Este proceso sucesorio, que retiraba en forma gradual pero inexorable el poder al presidente, tenía un sentido muy importante para garantizar la continuidad del régimen no democrático. Esta forma de transferir el poder, aceptada como las reglas del juego mismo por los actores involucrados, sustituía la rendición de cuentas y equilibraba las relaciones entre distintos grupos políticos de la familia revolucionaria. Todo el poder al presidente por sólo seis años, para después redistribuirse en otras manos.

De igual forma, la sucesión presidencial garantizaba la circulación de élites y la redistribución de prebendas y posiciones políticas. La presidencia omnipotente representaba la punta de la pirámide distributiva, la mano que palomeaba nombramientos y candidaturas, pero sólo por seis años. Quienes quedaban fuera sabían que siempre tenía la oportunidad de reciclarse una vez nombrado al sucesor. Quienes estaban arriba disfrutando de la plenitud del poder, sabían también que podían quedar fuera del juego con los reacomodos presidenciales.

La turbulencia política durante la década de los ochentas se explica en parte por el agotamiento de este modelo; por un lado, quienes quedaron fuera del reparto sexenal entendieron que las cosas habían cambiado y que difícilmente tendrían margen para volver a jugar, por lo que buscaron nuevos espacios. Por otro lado, los intentos del presidente de seguir influyendo en las definiciones políticas y el reparto de posiciones una vez nombrado el sucesor, provocaron en 1994 una de las mayores crisis políticas en la historia del país.

El gobierno de la 4T ha revivido muchas de las viejas prácticas y pautas políticas de una presidencia hipercentralizada, la vida política gravita para el grupo político mayoritario en torno a la figura del presidente y su voluntad personal. Pero a diferencia del pasado, del pasado político que aspiran a revivir, no es claro que estén dispuestos a asumir que el presidente pierda relevancia, centralidad en el reparto de posiciones y autoridad como árbitro entre los grupos en disputa una vez nombrada la sucesora. La pregunta que flota en el ambiente es si Claudia Sheinbaum tendrá la voluntad y la capacidad para distanciarse de la figura de López Obrador y si éste le permitiría gobernar libremente.
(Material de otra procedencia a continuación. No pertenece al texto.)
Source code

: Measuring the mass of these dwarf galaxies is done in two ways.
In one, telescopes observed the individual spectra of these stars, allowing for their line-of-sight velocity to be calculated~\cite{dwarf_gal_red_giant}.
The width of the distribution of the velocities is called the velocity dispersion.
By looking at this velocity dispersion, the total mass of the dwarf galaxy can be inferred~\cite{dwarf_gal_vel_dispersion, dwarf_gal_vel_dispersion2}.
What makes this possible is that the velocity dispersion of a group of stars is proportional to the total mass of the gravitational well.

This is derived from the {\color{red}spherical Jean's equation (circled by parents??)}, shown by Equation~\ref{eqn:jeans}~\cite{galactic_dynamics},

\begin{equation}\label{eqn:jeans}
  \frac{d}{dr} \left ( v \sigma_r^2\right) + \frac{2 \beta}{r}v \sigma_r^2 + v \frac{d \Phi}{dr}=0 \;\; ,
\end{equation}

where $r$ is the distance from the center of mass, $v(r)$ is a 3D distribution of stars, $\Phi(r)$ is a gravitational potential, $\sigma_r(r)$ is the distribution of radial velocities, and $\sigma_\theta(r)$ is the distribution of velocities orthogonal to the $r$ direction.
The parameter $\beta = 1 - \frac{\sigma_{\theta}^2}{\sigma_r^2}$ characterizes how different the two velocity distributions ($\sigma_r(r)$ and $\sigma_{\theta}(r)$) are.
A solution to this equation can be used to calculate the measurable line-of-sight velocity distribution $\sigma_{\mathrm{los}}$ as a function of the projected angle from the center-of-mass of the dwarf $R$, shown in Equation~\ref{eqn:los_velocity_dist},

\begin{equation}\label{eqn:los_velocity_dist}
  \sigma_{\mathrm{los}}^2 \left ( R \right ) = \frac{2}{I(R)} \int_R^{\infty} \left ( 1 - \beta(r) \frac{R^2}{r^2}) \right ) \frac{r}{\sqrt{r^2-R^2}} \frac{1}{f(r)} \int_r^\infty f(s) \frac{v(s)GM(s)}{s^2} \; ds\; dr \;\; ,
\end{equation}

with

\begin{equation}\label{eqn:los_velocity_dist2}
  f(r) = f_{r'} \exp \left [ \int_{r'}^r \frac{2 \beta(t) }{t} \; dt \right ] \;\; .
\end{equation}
No hay duda que Sheinbaum destaca su disciplina y lealtad al proyecto político y a la figura de López Obrador, ¿seguirá ocurriendo esto en un escenario en el que la candidata de Morena gana las elecciones? El dilema no es sencillo y advierte sobre riesgos de turbulencia política en los próximos años. Ante la posibilidad de que Sheinbaum deba gobernar con un Congreso dividido, asumirse como fachada de López Obrador sólo puede llevar a su gobierno a la irrelevancia, la parálisis y la polarización permanente, lo cual no le conviene ni a Sheinbaum ni al país. La otra opción es asumir su autonomía política para negociar acuerdos y construir nuevos equilibrios, para desarrollar su propio proyecto de gobierno dialogando con todos los grupos políticos, algo que difícilmente gustaría a López Obrador y su círculo cercano. Con AMLO o sin AMLO, con autonomía o sin autonomía, he ahí el dilema y bajo cualquier alternativa habría costos políticos muy altos para Sheinbaum en su relación con el expresidente. La pregunta es, ¿hasta dónde está dispuesta a llegar para construir su propio proyecto político en caso de ganar las elecciones?